Logarithmic Finite-Size Effects on Interfacial Free Energies: Phenomenological Theory and Monte Carlo Studies

TL;DR

This paper develops a phenomenological theory predicting logarithmic finite-size effects on interfacial free energies and confirms these predictions through Monte Carlo simulations of Ising models and Lennard-Jones fluids.

Contribution

It introduces a universal phenomenological theory for finite-size effects on interfacial free energies, supported by Monte Carlo simulation validation.

Findings

Logarithmic finite-size effects are confirmed in simulations.

Universal prefactors depend on boundary conditions and ensembles.
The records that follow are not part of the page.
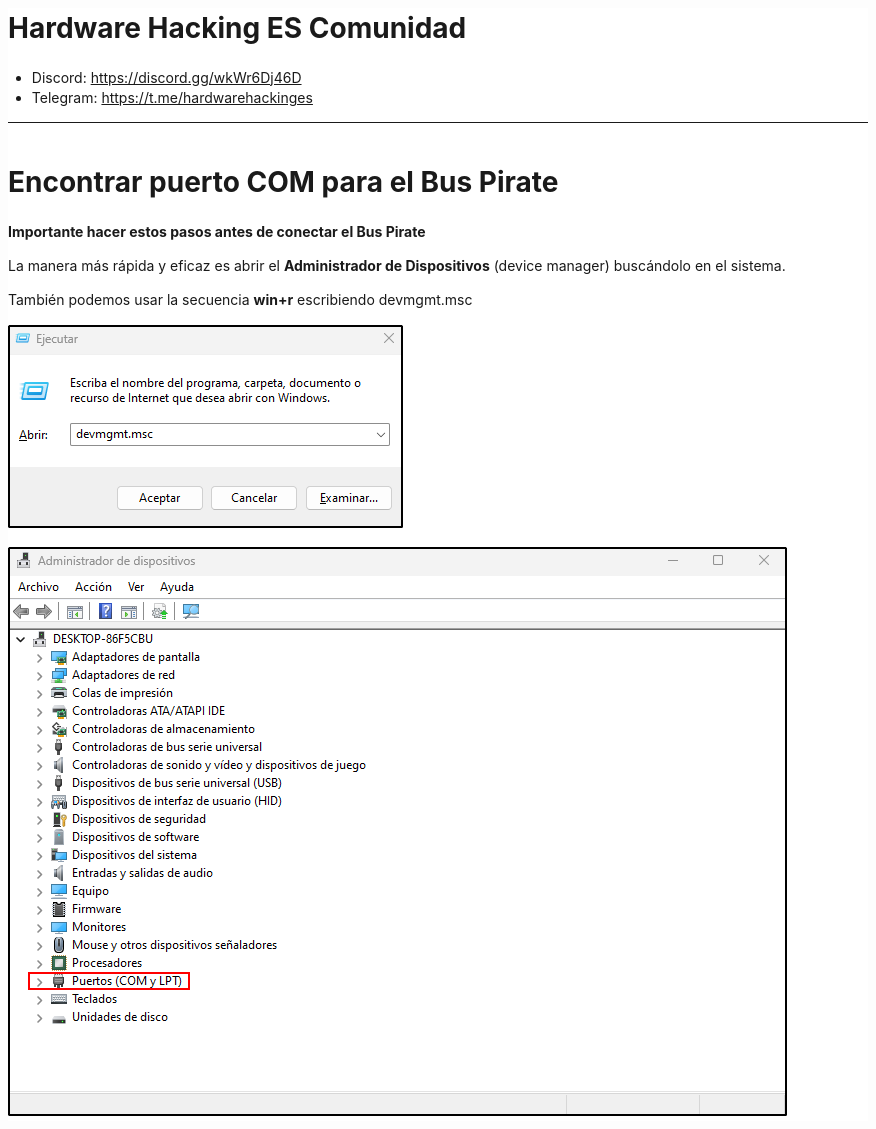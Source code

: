 # Hardware Hacking ES Comunidad

- Discord: https://discord.gg/wkWr6Dj46D 
- Telegram: https://t.me/hardwarehackinges

---

# Encontrar puerto COM para el Bus Pirate

**Importante hacer estos pasos antes de conectar el Bus Pirate**

La manera más rápida y eficaz es abrir el **Administrador de Dispositivos** (device manager) buscándolo en el sistema.

También podemos usar la secuencia **win+r** escribiendo devmgmt.msc 

![](assets/Abrir_Administrador_Dispositivos_1.png)

![](assets/Abrir_Administrador_Dispositivos_2.png)

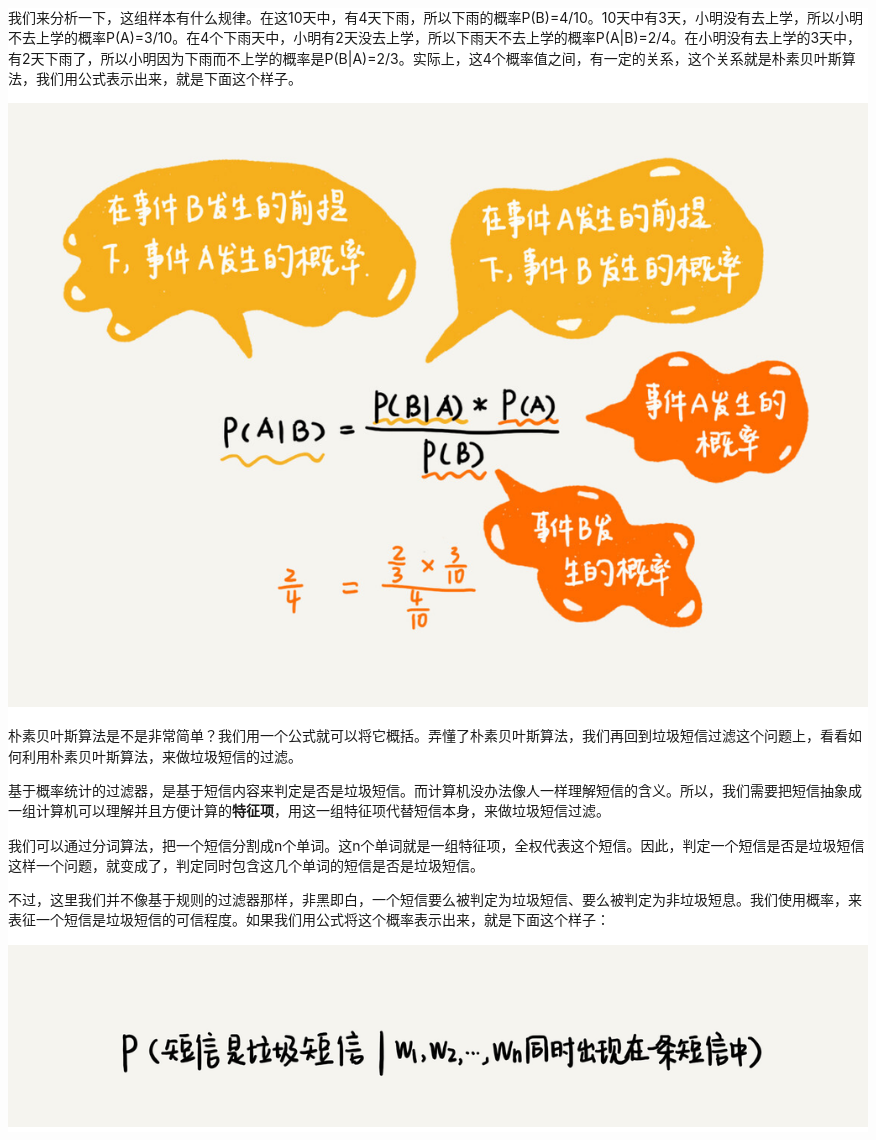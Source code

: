 我们来分析一下，这组样本有什么规律。在这10天中，有4天下雨，所以下雨的概率P\(B\)=4/10。10天中有3天，小明没有去上学，所以小明不去上学的概率P\(A\)=3/10。在4个下雨天中，小明有2天没去上学，所以下雨天不去上学的概率P\(A|B\)=2/4。在小明没有去上学的3天中，有2天下雨了，所以小明因为下雨而不上学的概率是P\(B|A\)=2/3。实际上，这4个概率值之间，有一定的关系，这个关系就是朴素贝叶斯算法，我们用公式表示出来，就是下面这个样子。

![](./httpsstatic001geekbangorgresourceimagefbccfbef6a760f916941bc3128c2d32540cc.jpg)

朴素贝叶斯算法是不是非常简单？我们用一个公式就可以将它概括。弄懂了朴素贝叶斯算法，我们再回到垃圾短信过滤这个问题上，看看如何利用朴素贝叶斯算法，来做垃圾短信的过滤。

基于概率统计的过滤器，是基于短信内容来判定是否是垃圾短信。而计算机没办法像人一样理解短信的含义。所以，我们需要把短信抽象成一组计算机可以理解并且方便计算的**特征项**，用这一组特征项代替短信本身，来做垃圾短信过滤。

我们可以通过分词算法，把一个短信分割成n个单词。这n个单词就是一组特征项，全权代表这个短信。因此，判定一个短信是否是垃圾短信这样一个问题，就变成了，判定同时包含这几个单词的短信是否是垃圾短信。

不过，这里我们并不像基于规则的过滤器那样，非黑即白，一个短信要么被判定为垃圾短信、要么被判定为非垃圾短息。我们使用概率，来表征一个短信是垃圾短信的可信程度。如果我们用公式将这个概率表示出来，就是下面这个样子：

![](./httpsstatic001geekbangorgresourceimageb8e7b8f76a5fd26f785055b78ffe08ccfbe7.jpg)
Simulation results align with theoretical predictions.

Abstract

The computation of interfacial free energies between coexisting phases (e.g.~saturated vapor and liquid) by computer simulation methods is still a challenging problem due to the difficulty of an atomistic identification of an interface, and due to interfacial fluctuations on all length scales. The approach to estimate the interfacial tension from the free energy excess of a system with interfaces relative to corresponding single-phase systems does not suffer from the first problem but still suffers from the latter. Considering $d$-dimensional systems with interfacial area $L^{d-1}$ and linear dimension $L_z$ in the direction perpendicular to the interface, it is argued that the interfacial fluctuations cause logarithmic finite-size effects of order $\ln (L) / L^{d-1}$ and order $\ln (L_z)/L ^{d-1}$, in addition to regular corrections (with leading order $\text{const}/L^{d-1}$). A phenomenological theory predicts that the prefactors of the logarithmic terms are universal (but depend on the applied boundary conditions and the considered statistical ensemble). The physical origin of these corrections are the translational entropy of the interface as a whole, "domain breathing" (coupling of interfacial fluctuations to the bulk order parameter fluctuations of the coexisting domains), and capillary waves. Using a new variant of the ensemble switch method, interfacial tensions are found from Monte Carlo simulations of $d=2$ and $d=3$ Ising models and a Lennard Jones fluid. The simulation results are fully consistent with the theoretical predictions.